● **BRIEF**
Your answer should repeat every line of the records below in which the word "homme" appears.
**** THE DATA
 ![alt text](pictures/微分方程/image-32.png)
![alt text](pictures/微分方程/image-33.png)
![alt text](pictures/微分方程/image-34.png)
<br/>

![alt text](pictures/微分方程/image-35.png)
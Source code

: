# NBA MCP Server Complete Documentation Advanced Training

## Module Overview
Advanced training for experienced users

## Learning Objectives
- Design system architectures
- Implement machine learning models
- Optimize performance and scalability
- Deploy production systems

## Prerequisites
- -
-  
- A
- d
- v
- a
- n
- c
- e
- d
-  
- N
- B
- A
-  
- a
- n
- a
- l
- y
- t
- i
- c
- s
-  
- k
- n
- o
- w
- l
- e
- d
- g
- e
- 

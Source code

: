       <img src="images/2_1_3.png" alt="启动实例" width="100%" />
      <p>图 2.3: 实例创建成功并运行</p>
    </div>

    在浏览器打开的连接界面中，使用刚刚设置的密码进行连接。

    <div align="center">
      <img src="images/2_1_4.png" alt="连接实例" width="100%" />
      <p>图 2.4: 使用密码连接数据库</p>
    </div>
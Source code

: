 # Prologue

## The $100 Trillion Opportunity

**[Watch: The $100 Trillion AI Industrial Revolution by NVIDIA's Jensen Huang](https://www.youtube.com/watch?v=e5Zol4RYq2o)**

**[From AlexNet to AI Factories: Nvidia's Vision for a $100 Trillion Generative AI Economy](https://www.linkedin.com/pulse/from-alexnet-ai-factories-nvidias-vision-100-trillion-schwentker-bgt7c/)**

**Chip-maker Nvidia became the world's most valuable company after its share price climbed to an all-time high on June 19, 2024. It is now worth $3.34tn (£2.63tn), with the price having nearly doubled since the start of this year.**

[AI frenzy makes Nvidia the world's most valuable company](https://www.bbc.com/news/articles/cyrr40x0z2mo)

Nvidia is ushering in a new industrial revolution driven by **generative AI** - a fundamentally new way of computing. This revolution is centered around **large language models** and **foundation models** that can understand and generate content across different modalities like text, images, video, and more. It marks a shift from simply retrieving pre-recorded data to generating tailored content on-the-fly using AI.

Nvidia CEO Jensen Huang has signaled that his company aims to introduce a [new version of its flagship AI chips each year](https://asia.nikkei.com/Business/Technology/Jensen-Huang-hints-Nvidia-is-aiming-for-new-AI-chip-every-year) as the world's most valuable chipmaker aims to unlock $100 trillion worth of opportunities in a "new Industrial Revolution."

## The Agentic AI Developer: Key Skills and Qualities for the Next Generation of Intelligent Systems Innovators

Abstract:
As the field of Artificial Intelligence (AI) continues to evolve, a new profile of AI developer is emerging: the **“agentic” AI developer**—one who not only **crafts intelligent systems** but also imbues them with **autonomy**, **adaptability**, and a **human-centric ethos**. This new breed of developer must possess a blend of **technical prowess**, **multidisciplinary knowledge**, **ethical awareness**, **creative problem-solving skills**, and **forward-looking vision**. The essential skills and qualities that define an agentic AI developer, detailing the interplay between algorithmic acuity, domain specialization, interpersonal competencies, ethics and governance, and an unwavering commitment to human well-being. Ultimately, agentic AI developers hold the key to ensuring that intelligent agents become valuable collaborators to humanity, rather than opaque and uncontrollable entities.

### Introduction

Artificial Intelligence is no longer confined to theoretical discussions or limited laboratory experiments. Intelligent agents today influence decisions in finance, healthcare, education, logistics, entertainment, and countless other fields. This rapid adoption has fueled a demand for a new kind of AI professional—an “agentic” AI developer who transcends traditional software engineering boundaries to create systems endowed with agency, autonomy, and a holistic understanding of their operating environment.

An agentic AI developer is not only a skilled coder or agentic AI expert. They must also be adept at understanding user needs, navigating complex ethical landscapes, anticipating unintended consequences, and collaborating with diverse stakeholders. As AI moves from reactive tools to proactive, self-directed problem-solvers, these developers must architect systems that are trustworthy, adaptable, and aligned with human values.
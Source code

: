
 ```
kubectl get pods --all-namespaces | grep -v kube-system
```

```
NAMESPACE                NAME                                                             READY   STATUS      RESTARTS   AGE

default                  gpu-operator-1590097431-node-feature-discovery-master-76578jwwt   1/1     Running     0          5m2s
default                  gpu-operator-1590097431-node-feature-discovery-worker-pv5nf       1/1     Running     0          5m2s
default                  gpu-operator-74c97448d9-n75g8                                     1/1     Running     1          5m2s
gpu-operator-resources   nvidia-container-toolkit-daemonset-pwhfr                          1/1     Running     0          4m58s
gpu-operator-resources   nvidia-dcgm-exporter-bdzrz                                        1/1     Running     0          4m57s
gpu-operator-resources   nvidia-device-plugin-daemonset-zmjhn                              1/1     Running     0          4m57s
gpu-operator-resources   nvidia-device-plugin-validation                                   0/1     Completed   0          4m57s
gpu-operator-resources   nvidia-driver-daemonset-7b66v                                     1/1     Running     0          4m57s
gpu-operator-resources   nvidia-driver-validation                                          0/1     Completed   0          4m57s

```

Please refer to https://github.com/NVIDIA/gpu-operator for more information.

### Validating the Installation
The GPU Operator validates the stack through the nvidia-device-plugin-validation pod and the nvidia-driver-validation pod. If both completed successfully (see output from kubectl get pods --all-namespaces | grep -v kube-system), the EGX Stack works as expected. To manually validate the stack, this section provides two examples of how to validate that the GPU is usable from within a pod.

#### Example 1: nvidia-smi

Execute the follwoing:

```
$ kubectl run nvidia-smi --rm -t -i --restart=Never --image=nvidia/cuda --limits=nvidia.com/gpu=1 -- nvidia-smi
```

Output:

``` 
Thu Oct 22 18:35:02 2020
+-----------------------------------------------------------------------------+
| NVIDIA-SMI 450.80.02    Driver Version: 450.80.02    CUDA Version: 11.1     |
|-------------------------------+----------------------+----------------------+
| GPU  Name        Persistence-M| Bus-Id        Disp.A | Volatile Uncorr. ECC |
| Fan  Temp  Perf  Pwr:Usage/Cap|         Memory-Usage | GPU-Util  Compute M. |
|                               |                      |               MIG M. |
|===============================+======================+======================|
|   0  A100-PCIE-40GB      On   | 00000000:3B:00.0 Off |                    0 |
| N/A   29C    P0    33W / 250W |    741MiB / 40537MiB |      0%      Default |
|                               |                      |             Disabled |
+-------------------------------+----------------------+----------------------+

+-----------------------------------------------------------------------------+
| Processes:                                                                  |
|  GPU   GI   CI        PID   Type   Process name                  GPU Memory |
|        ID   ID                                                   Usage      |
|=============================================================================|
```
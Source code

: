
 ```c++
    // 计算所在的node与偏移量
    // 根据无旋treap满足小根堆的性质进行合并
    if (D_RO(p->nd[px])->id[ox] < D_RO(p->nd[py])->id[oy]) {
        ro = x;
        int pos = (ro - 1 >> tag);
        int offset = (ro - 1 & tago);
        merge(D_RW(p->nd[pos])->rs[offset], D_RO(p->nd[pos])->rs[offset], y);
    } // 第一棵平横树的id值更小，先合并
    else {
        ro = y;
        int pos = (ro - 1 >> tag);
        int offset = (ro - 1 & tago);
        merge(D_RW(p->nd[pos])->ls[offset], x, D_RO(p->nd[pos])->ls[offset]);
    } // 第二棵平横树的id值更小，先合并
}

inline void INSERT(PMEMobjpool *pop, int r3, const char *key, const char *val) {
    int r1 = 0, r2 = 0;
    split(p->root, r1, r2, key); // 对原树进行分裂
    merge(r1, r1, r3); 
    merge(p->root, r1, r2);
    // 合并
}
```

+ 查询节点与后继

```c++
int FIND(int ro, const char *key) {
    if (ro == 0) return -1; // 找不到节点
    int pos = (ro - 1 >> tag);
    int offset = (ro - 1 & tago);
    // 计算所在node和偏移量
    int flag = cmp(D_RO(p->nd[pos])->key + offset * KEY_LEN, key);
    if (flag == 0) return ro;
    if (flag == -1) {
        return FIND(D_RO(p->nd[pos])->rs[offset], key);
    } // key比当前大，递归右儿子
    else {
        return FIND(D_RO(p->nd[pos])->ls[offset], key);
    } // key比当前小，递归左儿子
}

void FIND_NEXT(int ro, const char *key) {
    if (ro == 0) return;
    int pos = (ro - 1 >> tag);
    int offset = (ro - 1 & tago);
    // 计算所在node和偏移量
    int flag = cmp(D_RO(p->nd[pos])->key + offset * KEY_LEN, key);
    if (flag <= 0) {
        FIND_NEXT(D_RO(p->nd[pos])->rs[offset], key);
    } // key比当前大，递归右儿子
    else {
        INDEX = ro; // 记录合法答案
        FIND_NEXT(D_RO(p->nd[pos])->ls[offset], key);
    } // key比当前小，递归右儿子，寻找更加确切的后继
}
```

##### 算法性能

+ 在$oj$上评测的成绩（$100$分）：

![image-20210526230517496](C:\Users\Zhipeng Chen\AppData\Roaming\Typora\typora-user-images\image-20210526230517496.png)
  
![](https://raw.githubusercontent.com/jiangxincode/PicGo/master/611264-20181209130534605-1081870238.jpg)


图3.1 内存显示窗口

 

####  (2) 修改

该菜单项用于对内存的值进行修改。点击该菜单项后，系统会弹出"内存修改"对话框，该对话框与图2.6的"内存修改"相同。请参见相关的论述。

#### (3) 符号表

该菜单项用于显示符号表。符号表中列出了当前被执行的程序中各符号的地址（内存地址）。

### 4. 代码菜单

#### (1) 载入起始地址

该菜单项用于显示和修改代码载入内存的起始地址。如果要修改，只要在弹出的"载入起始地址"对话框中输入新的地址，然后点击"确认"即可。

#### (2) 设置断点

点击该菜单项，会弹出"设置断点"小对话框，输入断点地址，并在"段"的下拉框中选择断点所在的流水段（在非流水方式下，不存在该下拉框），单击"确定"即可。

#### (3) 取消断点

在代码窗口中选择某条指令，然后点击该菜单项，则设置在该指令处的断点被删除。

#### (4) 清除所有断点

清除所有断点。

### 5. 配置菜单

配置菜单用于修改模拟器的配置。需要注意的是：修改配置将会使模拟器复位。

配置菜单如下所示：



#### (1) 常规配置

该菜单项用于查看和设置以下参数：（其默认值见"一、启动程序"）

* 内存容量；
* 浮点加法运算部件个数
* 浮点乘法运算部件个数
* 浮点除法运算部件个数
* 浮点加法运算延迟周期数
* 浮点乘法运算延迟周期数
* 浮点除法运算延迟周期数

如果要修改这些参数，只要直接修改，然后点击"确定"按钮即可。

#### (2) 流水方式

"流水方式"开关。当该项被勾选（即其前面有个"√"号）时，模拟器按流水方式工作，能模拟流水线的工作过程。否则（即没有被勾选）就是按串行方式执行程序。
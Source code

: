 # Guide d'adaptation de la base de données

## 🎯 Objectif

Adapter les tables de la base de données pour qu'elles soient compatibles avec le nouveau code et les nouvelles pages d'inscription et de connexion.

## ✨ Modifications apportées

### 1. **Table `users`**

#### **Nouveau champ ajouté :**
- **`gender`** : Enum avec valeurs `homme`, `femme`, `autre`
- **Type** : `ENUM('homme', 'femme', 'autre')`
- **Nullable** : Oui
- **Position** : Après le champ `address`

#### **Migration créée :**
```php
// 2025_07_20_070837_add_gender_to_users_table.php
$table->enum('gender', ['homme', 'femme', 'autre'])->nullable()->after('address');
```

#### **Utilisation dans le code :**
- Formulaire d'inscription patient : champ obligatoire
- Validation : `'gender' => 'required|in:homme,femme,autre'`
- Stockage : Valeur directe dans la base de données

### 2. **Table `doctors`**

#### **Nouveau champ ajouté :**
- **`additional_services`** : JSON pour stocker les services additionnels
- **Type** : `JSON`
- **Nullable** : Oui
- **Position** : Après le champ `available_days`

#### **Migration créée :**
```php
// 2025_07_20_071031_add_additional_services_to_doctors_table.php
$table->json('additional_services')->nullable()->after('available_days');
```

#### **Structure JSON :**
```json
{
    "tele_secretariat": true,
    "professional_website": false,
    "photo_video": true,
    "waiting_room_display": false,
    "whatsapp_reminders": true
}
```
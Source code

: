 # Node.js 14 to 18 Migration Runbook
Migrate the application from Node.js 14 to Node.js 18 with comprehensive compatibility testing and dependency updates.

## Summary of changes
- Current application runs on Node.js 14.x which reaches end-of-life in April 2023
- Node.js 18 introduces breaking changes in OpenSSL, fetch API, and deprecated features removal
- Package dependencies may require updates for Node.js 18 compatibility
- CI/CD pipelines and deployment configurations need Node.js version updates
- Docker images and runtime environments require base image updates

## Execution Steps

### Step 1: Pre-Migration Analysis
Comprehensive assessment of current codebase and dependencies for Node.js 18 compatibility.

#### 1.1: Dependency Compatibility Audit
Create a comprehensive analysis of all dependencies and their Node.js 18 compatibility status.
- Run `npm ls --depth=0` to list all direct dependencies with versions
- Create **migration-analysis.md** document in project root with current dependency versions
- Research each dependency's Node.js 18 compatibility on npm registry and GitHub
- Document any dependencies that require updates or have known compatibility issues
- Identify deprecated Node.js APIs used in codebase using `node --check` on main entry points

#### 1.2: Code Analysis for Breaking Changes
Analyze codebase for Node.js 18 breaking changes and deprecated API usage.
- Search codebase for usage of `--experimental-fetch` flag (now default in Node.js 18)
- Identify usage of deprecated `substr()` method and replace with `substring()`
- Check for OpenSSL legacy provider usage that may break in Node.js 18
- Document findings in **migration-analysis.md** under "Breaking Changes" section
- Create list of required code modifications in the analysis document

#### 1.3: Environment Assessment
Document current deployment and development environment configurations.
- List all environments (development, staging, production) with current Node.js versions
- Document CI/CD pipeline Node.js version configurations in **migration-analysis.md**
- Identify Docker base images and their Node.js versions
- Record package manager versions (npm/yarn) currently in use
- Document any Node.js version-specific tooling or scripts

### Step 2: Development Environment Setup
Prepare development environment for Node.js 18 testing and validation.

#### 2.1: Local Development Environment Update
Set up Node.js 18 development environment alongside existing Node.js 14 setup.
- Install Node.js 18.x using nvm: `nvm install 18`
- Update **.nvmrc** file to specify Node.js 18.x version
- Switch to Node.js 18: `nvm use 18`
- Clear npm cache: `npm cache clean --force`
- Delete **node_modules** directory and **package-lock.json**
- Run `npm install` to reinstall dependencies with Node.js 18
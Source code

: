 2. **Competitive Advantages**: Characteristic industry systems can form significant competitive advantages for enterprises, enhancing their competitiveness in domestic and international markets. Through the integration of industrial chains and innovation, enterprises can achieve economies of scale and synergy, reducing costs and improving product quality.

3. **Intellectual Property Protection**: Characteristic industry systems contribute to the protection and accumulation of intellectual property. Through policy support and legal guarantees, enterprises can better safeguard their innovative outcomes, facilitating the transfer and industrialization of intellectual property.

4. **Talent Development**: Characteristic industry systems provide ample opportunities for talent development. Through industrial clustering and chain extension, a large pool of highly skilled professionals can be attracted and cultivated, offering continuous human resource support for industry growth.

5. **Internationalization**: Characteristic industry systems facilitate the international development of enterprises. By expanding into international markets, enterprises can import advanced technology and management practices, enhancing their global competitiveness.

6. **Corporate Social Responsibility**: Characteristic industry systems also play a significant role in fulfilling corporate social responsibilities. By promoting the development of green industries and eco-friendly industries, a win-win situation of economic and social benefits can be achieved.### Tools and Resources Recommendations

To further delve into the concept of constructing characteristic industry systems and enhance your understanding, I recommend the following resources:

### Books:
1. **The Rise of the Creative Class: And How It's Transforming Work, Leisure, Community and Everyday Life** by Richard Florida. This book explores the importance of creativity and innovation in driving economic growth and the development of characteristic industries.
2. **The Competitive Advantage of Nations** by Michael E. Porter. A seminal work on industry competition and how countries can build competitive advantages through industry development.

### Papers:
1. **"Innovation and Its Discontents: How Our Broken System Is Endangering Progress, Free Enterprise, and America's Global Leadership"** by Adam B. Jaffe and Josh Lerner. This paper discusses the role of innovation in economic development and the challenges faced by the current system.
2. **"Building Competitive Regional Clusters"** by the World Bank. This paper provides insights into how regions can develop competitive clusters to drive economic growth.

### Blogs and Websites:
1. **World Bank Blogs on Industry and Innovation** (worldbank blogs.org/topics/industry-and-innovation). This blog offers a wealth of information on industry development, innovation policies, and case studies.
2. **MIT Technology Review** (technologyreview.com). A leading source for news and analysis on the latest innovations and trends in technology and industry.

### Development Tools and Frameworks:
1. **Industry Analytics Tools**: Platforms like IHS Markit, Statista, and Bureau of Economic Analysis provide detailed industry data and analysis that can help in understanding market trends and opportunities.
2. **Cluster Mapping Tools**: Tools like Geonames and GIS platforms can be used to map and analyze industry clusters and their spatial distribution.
********
● **OUTPUT BELOW**
- **`gender`** : Enum avec valeurs `homme`, `femme`, `autre`
- **Type** : `ENUM('homme', 'femme', 'autre')`
$table->enum('gender', ['homme', 'femme', 'autre'])->nullable()->after('address');
- Validation : `'gender' => 'required|in:homme,femme,autre'`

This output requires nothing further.